Stored data entries:
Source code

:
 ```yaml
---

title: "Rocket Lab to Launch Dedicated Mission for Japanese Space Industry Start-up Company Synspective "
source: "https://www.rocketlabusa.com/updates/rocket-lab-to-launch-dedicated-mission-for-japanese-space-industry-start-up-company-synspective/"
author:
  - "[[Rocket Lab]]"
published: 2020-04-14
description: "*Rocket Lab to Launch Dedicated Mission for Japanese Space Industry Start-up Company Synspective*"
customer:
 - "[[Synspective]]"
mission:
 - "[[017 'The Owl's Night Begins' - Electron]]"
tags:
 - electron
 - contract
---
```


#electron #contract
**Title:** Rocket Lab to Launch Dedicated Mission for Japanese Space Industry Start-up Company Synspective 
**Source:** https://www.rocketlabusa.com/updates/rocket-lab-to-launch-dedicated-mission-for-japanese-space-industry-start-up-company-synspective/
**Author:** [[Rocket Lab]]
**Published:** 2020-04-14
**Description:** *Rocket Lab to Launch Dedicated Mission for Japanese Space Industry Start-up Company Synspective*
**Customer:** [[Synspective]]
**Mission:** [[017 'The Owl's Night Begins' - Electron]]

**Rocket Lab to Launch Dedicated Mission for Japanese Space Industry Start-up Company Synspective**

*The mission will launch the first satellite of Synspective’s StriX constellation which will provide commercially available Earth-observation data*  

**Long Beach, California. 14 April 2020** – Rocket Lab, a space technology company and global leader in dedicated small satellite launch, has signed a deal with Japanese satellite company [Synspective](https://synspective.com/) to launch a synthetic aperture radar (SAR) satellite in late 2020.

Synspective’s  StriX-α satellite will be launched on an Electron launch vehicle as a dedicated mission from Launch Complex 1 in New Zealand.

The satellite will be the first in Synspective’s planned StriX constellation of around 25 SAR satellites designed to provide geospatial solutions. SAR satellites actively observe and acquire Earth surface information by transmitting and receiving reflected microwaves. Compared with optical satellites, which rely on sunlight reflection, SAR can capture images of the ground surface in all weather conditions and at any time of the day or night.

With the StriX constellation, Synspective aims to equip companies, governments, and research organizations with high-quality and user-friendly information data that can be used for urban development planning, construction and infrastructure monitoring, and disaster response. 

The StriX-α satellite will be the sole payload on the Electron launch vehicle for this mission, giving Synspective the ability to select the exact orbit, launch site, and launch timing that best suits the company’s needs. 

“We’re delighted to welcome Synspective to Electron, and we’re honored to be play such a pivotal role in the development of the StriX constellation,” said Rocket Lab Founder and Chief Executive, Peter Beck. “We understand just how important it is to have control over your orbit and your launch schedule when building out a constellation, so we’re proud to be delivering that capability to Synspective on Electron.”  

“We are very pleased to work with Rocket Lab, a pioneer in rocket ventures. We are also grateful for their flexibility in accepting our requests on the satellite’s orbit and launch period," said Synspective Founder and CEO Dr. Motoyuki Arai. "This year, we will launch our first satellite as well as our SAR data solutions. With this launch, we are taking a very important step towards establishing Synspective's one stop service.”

# To do
All entries must be printed exactly, with nothing omitted.

# Exercise solution
Source code

:
 ```yaml
---

title: "Rocket Lab to Launch Dedicated Mission for Japanese Space Industry Start-up Company Synspective "
source: "https://www.rocketlabusa.com/updates/rocket-lab-to-launch-dedicated-mission-for-japanese-space-industry-start-up-company-synspective/"
author:
  - "[[Rocket Lab]]"
published: 2020-04-14
description: "*Rocket Lab to Launch Dedicated Mission for Japanese Space Industry Start-up Company Synspective*"
customer:
 - "[[Synspective]]"
mission:
 - "[[017 'The Owl's Night Begins' - Electron]]"
tags:
 - electron
 - contract
---
```


#electron #contract
**Title:** Rocket Lab to Launch Dedicated Mission for Japanese Space Industry Start-up Company Synspective 
**Source:** https://www.rocketlabusa.com/updates/rocket-lab-to-launch-dedicated-mission-for-japanese-space-industry-start-up-company-synspective/
**Author:** [[Rocket Lab]]
**Published:** 2020-04-14
**Description:** *Rocket Lab to Launch Dedicated Mission for Japanese Space Industry Start-up Company Synspective*
**Customer:** [[Synspective]]
**Mission:** [[017 'The Owl's Night Begins' - Electron]]

**Rocket Lab to Launch Dedicated Mission for Japanese Space Industry Start-up Company Synspective**

*The mission will launch the first satellite of Synspective’s StriX constellation which will provide commercially available Earth-observation data*  

**Long Beach, California. 14 April 2020** – Rocket Lab, a space technology company and global leader in dedicated small satellite launch, has signed a deal with Japanese satellite company [Synspective](https://synspective.com/) to launch a synthetic aperture radar (SAR) satellite in late 2020.

Synspective’s  StriX-α satellite will be launched on an Electron launch vehicle as a dedicated mission from Launch Complex 1 in New Zealand.

The satellite will be the first in Synspective’s planned StriX constellation of around 25 SAR satellites designed to provide geospatial solutions. SAR satellites actively observe and acquire Earth surface information by transmitting and receiving reflected microwaves. Compared with optical satellites, which rely on sunlight reflection, SAR can capture images of the ground surface in all weather conditions and at any time of the day or night.

With the StriX constellation, Synspective aims to equip companies, governments, and research organizations with high-quality and user-friendly information data that can be used for urban development planning, construction and infrastructure monitoring, and disaster response. 

The StriX-α satellite will be the sole payload on the Electron launch vehicle for this mission, giving Synspective the ability to select the exact orbit, launch site, and launch timing that best suits the company’s needs. 

“We’re delighted to welcome Synspective to Electron, and we’re honored to be play such a pivotal role in the development of the StriX constellation,” said Rocket Lab Founder and Chief Executive, Peter Beck. “We understand just how important it is to have control over your orbit and your launch schedule when building out a constellation, so we’re proud to be delivering that capability to Synspective on Electron.”  

“We are very pleased to work with Rocket Lab, a pioneer in rocket ventures. We are also grateful for their flexibility in accepting our requests on the satellite’s orbit and launch period," said Synspective Founder and CEO Dr. Motoyuki Arai. "This year, we will launch our first satellite as well as our SAR data solutions. With this launch, we are taking a very important step towards establishing Synspective's one stop service.”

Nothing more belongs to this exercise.